The Avengers TV Series

The Avengers

1961 - United Kingdom

Few television series have transcended their original concept and evolved to actually help shape and define the era in which they flourished. But then, of course, there are precious few series quite like The Avengers. 

Patrick MacNee and Ian Hendry
MacNee and Hendry in 'The Avengers'

The series was originally launched in January 1961 as a standard tough crime drama following the exploits of crusading young doctor David Keel (played by Ian Hendry). When Keel's wife is murdered by a drugs gang he turns to British Intelligence for help in 'avenging' her death -hence the title. (The actress who played this part was Catherine Woodville, who married Patrick Macnee in 1965). But with the departure of Hendry for a film career, the promotion of Patrick Macnee’s shadowy secret agent, John Steed, to centre stage and the arrival of Honor Blackman as the beautiful and resourceful anthropologist, Kathy Gale, The Avengers slowly began to transform into the unique televisual cocktail of wit, style and extravagance, which was destined to hold generations of followers spellbound and almost inadvertently become an elegant byword for a socially awakening decade. 

John Steed and Kathy Gale

Although the arrival of Blackman’s leather-clad, socially emancipated female foil to Macnee’s urbane agent heralded an entirely new type of positive assertive female to the world’s TV screens, it was in actuality Blackman’s decision to leave the series for the featured role of pilot Pussy Galore in the second Bond film, Goldfinger, which would act as the catalyst that would ultimately propel The Avengers into its true golden age.
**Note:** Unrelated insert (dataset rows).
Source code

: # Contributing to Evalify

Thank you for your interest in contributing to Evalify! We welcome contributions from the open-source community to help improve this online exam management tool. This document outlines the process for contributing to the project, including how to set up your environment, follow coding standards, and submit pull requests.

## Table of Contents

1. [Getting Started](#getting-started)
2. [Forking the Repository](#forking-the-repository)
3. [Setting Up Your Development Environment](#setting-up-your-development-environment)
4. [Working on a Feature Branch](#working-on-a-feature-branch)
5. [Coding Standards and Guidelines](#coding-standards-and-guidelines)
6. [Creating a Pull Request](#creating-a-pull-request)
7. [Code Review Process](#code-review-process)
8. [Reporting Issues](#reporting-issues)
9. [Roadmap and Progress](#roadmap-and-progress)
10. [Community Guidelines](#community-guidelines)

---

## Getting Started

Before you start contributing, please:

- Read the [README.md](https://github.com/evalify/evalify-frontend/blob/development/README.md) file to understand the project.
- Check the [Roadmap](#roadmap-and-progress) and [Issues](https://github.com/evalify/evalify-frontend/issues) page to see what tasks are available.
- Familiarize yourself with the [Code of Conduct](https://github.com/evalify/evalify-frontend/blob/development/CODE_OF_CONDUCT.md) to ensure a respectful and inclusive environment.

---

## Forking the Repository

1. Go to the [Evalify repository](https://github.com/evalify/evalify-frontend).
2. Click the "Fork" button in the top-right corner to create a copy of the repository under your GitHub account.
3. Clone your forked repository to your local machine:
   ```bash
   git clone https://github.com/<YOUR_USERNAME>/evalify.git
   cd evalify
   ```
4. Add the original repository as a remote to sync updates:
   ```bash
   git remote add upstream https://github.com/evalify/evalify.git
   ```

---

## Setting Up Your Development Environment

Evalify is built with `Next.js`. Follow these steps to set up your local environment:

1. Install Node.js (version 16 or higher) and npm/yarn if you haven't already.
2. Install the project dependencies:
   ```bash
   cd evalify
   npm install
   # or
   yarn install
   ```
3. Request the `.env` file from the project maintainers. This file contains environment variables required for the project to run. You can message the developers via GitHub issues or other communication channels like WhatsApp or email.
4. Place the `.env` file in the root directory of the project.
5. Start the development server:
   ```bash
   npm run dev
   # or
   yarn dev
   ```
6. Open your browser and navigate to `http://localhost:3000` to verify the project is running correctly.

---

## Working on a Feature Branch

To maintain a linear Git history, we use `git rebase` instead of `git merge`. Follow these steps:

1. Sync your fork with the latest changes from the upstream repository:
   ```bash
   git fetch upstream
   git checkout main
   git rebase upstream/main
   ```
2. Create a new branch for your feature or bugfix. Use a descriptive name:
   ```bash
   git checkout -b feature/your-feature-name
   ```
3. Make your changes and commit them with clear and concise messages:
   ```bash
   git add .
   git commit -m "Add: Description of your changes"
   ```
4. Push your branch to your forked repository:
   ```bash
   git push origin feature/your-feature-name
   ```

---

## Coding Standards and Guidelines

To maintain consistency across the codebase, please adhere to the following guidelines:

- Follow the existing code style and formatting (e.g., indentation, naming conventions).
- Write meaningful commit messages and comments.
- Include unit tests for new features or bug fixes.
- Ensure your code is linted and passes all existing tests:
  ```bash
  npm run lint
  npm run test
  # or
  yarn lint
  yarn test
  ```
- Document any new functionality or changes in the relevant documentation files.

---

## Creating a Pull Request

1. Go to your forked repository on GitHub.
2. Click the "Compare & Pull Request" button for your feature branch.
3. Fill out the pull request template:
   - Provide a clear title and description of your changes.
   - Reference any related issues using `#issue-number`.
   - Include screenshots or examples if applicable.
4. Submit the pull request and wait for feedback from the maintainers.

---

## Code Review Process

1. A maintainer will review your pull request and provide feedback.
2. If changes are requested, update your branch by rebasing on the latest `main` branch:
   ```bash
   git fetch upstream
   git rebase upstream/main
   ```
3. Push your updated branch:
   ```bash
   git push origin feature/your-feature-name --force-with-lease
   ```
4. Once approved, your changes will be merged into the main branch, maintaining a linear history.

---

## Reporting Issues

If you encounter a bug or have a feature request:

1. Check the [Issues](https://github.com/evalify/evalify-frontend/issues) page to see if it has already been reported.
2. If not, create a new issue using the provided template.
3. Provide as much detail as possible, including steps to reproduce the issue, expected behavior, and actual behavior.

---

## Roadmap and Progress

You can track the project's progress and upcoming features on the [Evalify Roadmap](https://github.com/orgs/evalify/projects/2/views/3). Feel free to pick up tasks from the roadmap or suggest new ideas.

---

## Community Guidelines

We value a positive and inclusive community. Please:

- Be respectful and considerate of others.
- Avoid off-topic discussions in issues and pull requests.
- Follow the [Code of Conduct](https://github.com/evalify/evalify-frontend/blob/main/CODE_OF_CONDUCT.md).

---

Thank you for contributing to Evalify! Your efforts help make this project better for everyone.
But not before the slightest of creative stalls - the casting of blonde, statuesque, classically trained actress Elizabeth Shepherd as Blackman’s replacement was deemed to be a mutually unwise move by both production staff and the actress herself and Shepherd bowed out following the filming of just one and a half episodes, and the race was on to find a suitable replacement. 

Steed and Mrs Peel

That replacement walked into a casting session in the form of twenty-five-year-old Diana Rigg, and with her arrival, a genuine television phenomenon hit sixties television screens with all the impact of a high-velocity bullet.

Macnee and Rigg’s chemistry was wry, witty, sexually charged and immediate. Rigg’s character of Mrs. Emma Peel, (derived from the show’s costume designer, who suggested that what was needed was someone with "M(an) Appeal"), was a sleek and stylish combination of intelligence, beauty and humour, who dovetailed so perfectly with the more seasoned Macnee’s John Steed character, that the combined charisma produced was a near tangible force which ensnared the viewing audience instantaneously.

With the renewed duo of central characters firmly in place, and a production team and writers unafraid to experiment, The Avengers quite literally carved a totally unique world for its perpetually cool, unruffled, champagne-quaffing heroes which was as surreally 'British' in its own way as the distorted world which Alice had stumbled into beyond the silvered surface of the looking glass.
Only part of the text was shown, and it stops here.